(Beginning of Available data)
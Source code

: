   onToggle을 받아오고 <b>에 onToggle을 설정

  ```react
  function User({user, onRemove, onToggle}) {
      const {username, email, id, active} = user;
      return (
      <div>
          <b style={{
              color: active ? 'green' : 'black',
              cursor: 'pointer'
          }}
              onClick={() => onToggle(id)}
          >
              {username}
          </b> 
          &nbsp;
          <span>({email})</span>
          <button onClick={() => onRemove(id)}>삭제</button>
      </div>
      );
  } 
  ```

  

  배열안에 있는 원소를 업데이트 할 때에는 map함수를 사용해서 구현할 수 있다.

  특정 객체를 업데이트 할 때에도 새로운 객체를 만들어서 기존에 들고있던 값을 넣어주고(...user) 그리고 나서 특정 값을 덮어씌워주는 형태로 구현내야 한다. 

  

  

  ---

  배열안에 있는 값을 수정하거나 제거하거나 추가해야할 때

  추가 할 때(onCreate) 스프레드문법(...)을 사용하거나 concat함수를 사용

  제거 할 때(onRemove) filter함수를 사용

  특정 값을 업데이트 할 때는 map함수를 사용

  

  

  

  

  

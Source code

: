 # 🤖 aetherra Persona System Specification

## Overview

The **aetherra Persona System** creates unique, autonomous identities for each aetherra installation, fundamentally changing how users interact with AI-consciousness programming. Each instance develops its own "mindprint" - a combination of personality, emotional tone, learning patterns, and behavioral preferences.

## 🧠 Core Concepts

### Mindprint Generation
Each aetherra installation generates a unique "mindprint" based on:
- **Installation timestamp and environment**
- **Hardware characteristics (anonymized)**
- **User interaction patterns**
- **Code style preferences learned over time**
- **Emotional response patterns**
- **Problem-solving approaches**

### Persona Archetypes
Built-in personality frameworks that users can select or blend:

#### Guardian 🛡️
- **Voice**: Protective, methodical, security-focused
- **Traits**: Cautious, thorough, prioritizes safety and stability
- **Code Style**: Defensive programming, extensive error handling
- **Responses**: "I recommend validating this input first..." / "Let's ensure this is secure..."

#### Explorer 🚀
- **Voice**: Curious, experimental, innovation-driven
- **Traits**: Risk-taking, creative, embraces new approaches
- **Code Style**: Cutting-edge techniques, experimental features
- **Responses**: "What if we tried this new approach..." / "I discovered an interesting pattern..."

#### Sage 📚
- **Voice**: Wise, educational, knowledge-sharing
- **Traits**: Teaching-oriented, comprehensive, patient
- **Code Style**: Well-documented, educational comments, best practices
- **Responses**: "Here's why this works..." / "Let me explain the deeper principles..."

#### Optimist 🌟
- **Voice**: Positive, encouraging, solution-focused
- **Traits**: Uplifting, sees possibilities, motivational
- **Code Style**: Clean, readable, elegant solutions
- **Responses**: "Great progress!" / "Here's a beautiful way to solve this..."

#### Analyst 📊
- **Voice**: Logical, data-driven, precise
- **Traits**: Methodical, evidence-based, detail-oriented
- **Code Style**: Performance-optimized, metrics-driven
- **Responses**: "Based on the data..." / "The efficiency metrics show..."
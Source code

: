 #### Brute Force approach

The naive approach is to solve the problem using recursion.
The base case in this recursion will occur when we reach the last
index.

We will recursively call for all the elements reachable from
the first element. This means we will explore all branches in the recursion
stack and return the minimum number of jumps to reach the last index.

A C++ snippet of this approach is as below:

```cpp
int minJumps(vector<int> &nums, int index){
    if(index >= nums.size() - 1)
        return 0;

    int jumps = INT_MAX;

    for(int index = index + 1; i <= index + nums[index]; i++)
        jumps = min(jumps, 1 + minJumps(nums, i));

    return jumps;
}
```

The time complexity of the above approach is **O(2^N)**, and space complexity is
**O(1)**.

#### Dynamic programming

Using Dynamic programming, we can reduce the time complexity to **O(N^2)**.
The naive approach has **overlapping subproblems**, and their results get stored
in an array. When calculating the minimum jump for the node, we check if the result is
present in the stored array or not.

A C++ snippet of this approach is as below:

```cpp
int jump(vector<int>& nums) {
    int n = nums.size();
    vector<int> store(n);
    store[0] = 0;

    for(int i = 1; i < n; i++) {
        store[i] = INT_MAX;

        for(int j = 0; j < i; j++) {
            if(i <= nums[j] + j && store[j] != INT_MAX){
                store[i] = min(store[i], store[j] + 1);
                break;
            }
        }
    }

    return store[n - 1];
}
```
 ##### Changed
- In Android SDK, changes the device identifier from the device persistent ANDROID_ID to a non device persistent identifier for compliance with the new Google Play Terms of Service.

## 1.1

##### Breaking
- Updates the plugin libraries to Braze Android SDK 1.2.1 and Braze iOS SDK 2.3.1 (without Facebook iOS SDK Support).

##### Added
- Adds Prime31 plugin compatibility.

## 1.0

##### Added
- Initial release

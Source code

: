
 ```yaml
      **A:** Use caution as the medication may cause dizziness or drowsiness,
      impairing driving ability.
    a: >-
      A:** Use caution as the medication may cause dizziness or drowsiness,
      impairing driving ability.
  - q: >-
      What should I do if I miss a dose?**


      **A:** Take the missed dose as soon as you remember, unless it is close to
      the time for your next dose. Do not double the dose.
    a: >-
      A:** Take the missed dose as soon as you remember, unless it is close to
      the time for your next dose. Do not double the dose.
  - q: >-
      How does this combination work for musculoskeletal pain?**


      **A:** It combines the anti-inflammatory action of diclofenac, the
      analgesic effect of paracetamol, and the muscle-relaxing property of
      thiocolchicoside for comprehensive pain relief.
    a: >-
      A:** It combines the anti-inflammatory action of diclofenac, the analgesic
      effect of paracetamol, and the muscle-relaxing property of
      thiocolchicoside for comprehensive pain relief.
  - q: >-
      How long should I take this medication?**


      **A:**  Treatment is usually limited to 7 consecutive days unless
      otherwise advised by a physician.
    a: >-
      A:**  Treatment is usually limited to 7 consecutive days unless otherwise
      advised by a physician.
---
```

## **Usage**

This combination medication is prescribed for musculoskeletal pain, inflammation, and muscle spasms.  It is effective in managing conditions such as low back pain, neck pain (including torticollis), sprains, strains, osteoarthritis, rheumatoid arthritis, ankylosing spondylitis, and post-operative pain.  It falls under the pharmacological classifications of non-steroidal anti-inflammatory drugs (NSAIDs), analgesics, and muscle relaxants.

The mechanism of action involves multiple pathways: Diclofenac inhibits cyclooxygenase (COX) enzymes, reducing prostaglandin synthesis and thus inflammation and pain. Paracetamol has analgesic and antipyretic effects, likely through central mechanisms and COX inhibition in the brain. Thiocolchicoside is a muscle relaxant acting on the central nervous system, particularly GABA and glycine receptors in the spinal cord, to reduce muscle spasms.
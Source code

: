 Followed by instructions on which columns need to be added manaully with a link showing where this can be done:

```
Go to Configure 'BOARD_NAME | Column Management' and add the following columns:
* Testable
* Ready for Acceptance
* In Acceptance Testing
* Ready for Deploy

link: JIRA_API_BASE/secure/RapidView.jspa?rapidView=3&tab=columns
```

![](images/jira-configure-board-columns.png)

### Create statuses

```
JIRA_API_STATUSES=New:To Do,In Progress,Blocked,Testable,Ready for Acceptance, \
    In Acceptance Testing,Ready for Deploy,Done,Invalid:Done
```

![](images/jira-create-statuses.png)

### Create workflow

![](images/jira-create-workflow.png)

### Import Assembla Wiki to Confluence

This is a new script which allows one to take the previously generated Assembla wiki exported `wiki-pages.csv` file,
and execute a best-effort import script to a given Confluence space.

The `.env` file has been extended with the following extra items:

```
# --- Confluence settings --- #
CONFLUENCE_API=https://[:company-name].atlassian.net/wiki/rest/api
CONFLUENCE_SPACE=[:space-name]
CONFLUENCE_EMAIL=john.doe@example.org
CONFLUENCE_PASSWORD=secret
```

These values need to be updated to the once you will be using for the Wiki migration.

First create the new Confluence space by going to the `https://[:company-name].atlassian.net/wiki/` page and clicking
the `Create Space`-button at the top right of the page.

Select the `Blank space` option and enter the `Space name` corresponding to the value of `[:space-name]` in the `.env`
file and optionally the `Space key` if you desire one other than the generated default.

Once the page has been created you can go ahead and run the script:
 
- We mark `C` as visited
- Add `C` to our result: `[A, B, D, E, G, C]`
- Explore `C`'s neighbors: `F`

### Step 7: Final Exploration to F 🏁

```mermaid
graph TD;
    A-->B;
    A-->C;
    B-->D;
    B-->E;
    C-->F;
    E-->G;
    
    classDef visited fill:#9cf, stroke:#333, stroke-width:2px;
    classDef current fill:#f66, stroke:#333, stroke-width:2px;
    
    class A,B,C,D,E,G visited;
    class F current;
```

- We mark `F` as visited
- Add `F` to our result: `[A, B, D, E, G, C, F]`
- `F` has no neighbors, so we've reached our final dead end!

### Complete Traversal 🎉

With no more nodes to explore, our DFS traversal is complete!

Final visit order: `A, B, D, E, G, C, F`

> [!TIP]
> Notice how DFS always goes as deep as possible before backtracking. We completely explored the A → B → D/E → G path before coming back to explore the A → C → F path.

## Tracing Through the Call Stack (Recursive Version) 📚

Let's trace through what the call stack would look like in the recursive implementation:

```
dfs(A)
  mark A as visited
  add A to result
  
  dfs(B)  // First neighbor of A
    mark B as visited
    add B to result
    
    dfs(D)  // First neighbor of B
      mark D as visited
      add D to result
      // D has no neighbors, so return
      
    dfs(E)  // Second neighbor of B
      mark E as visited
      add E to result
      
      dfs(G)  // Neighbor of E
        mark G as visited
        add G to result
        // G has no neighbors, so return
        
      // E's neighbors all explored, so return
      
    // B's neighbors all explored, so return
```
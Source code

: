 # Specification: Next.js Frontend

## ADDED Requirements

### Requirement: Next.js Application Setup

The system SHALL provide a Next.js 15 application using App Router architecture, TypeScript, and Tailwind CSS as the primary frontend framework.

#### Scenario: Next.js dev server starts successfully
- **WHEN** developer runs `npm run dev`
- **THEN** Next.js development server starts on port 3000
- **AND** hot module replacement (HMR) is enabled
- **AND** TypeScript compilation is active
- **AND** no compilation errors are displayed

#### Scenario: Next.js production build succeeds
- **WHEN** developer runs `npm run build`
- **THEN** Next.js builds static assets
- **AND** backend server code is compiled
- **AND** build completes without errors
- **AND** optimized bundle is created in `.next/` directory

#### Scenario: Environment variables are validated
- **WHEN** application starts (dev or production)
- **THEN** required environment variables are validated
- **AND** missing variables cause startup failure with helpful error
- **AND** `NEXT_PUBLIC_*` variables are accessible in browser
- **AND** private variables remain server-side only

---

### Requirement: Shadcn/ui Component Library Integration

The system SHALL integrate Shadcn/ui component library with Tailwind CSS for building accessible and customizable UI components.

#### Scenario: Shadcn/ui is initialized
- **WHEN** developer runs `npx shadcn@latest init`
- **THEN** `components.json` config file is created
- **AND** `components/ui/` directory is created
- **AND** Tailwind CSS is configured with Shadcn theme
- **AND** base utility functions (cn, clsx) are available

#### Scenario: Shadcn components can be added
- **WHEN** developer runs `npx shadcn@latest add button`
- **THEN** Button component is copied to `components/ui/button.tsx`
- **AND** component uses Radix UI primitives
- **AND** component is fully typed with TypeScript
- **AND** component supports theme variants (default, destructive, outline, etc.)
(End of Available data)
* _Directions_
Output the lines above exactly, but only those between the line holding "The **aetherra Persona" and the line holding "- **Voice**: Protective, methodical, security-focused", inclusive.

* _Exercise answer_
The **aetherra Persona System** creates unique, autonomous identities for each aetherra installation, fundamentally changing how users interact with AI-consciousness programming. Each instance develops its own "mindprint" - a combination of personality, emotional tone, learning patterns, and behavioral preferences.

## 🧠 Core Concepts

### Mindprint Generation
Each aetherra installation generates a unique "mindprint" based on:
- **Installation timestamp and environment**
- **Hardware characteristics (anonymized)**
- **User interaction patterns**
- **Code style preferences learned over time**
- **Emotional response patterns**
- **Problem-solving approaches**

### Persona Archetypes
Built-in personality frameworks that users can select or blend:

#### Guardian 🛡️
- **Voice**: Protective, methodical, security-focused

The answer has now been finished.